40 sets of Experiment #2
materials were distributed in class today. About 55
people have signed up for the experiment so that wasn't enough
for everyone. I should have enough extra materials on
Friday for everyone. Expt. #2 reports are due Mon., Feb.
Quiz #1 is one week from today (Wed., Feb. 13). A
preliminary version of the Quiz #1
Study Guide is now available. Quiz #1 will cover
material on both the Quiz #1 Study Guide and the Practice Quiz Study Guide.
Reviews are scheduled for Mon. and Tue. afternoon next week
from 4 - 5 pm in Haury (Anthropology) 129.
Assignment was handed out in class today. It is
due next Monday, but you can always turn it in early.
On Monday we learned how weather data is plotted on a surface
map using the station model notation (and you should go back to
the end of the Monday notes because there were one or two topics
not covered in class). Today we'll start to see what
analysis of that data can start to tell you about the weather.
A bunch of weather data has been
plotted (using the station model notation) on a surface weather
map in the figure below (p. 38 in the ClassNotes).
Plotting the surface weather data on a map is just the
beginning. For example you really can't tell what is causing
the cloudy weather with rain (the dot symbols are rain) and
drizzle (the comma symbols) in the NE portion of the map above or
the rain shower along the Gulf Coast. Some additional
analysis is needed. A meteorologist would usually begin by
drawing some contour lines of pressure (isobars) to map out the
large scale pressure pattern. We will look first at contour
lines of temperature, they are a little easier to understand (the
plotted data is easier to decode and temperature varies across the
country in a more predictable way).
Isotherms, temperature contour lines, are usually drawn at 10o F intervals. They
do two things: (1) connect points on the map that all
have the same temperature, and (2) separate regions that are
warmer than a particular temperature from regions that are
colder. The 40o F
isotherm above passes through a city which is reporting a
temperature of exactly 40o
(Point A). Mostly it goes between pairs of cities: one with
a temperature warmer than 40o (41o at
Point B) and the other colder than 40o (38o
F at Point C).
generally decrease with increasing latitude: warmest temperatures
are usually in the south, colder temperatures in the north.
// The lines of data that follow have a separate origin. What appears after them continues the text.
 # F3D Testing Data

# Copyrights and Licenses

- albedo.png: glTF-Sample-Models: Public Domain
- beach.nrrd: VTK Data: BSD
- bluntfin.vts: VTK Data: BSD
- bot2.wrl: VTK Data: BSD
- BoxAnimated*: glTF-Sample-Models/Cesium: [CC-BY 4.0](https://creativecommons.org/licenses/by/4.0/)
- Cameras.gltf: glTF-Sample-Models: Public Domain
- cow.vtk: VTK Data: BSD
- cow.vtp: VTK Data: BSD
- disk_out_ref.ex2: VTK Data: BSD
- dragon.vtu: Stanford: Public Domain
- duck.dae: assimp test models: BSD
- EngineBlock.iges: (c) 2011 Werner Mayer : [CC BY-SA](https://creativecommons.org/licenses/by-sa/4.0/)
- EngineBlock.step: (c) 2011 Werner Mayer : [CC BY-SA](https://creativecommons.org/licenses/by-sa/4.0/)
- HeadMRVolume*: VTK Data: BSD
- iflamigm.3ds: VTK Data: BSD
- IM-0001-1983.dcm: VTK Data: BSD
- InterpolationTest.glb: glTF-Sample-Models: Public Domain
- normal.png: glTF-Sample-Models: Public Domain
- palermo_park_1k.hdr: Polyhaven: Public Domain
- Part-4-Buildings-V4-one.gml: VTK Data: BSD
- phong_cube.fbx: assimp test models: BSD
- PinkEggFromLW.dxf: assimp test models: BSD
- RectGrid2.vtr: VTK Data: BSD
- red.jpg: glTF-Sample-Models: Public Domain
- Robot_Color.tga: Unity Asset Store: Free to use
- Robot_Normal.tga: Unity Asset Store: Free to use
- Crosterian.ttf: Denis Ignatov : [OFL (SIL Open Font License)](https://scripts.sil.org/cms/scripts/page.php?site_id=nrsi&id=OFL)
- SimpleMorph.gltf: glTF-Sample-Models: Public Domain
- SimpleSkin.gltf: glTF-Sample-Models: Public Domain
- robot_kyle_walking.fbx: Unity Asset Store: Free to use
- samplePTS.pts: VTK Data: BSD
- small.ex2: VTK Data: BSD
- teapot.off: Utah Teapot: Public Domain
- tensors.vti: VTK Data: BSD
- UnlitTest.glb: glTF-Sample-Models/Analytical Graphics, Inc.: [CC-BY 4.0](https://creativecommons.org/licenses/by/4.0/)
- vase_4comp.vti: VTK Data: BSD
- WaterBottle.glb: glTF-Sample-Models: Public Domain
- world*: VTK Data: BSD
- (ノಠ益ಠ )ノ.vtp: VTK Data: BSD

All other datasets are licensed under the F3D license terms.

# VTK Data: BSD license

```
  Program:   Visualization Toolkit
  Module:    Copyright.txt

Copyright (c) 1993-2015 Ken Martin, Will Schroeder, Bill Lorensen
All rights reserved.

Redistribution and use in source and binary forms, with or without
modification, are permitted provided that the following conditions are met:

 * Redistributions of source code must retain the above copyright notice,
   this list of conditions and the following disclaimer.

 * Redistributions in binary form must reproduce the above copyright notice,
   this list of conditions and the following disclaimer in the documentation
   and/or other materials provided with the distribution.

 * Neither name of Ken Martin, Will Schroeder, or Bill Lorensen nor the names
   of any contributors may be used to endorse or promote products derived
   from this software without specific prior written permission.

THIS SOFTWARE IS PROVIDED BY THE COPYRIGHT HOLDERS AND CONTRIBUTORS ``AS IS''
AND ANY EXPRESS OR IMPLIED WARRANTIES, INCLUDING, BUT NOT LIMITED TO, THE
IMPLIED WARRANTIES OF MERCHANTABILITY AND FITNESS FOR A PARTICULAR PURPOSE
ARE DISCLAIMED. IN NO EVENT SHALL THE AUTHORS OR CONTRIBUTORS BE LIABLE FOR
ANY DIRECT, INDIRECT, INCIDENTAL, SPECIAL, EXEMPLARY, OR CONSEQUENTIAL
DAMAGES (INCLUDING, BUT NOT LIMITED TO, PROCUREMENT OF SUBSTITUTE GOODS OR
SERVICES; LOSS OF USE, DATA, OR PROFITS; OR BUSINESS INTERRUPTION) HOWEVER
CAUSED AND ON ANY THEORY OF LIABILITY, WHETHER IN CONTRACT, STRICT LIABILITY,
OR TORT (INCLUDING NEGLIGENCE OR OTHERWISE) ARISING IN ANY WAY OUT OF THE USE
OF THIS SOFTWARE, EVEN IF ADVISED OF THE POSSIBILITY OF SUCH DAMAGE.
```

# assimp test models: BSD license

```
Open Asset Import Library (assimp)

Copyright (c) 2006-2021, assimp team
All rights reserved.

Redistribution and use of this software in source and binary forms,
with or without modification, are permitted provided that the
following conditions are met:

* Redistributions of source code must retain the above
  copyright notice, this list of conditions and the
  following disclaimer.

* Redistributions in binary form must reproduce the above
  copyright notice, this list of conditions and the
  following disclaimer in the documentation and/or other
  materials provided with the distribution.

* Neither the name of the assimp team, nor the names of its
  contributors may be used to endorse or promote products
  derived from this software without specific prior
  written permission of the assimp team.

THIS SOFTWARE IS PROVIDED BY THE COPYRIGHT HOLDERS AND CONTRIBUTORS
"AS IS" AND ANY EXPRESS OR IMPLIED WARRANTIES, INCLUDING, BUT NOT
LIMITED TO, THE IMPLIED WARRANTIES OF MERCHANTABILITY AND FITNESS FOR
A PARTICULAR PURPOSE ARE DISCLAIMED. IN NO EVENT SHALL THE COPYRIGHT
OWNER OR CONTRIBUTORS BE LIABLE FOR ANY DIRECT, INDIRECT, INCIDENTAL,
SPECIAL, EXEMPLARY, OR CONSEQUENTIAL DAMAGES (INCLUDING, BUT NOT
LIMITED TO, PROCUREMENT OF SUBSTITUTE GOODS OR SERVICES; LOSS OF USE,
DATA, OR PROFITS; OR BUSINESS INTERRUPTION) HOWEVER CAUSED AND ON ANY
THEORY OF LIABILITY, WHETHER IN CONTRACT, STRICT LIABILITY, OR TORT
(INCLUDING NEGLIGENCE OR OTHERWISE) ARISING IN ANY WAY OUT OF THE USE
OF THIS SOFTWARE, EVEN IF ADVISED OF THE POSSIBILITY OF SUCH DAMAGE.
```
Now the same data with isobars drawn in. Again they separate
regions with pressure higher than a particular value from regions
with pressures lower than that value. The
isobars also enclose areas of high pressure and low
pressure. Isobars are generally drawn at 4 mb intervals
(starting with a base value of 1000 mb). Isobars
also connect points on the map with the same pressure.
The 1008 mb isobar (highlighted in yellow) passes through a city
at Point A where the
pressure is exactly 1008.0 mb. Most of the time the isobar
will pass between two cities. The 1008 mb isobar passes
between cities with pressures of 1009.7 mb at Point B and 1006.8 mb at Point C.
You would expect to find 1008 mb somewhere in between those two
cites, that is where the 1008 mb isobar goes.
The pressure pattern is not as predictable as the isotherm
map. Low pressure is found on the eastern half of this map
and high pressure in the west. The pattern could just as
easily have been reversed.
site (from the American Meteorological Society) first shows
surface weather observations by themselves (plotted using the
station model notation) and then an analysis of the surface data
like what we've just looked at. There are links below each
of the maps that will show you current surface weather data.
Here's a little practice (this figure wasn't shown in class).
Is this the 1000, 1002, 1004, 1006, or 1008 mb isobar? (you'll
find the answer at the end of today's notes)
Now we'll look at what you can learn about the weather once
you've drawn in some isobars and mapped out the pressure pattern.
We'll start with the large nearly circular centers of High and Low
pressure. Low pressure is drawn below. These figures
are more neatly drawn versions of what we did in class.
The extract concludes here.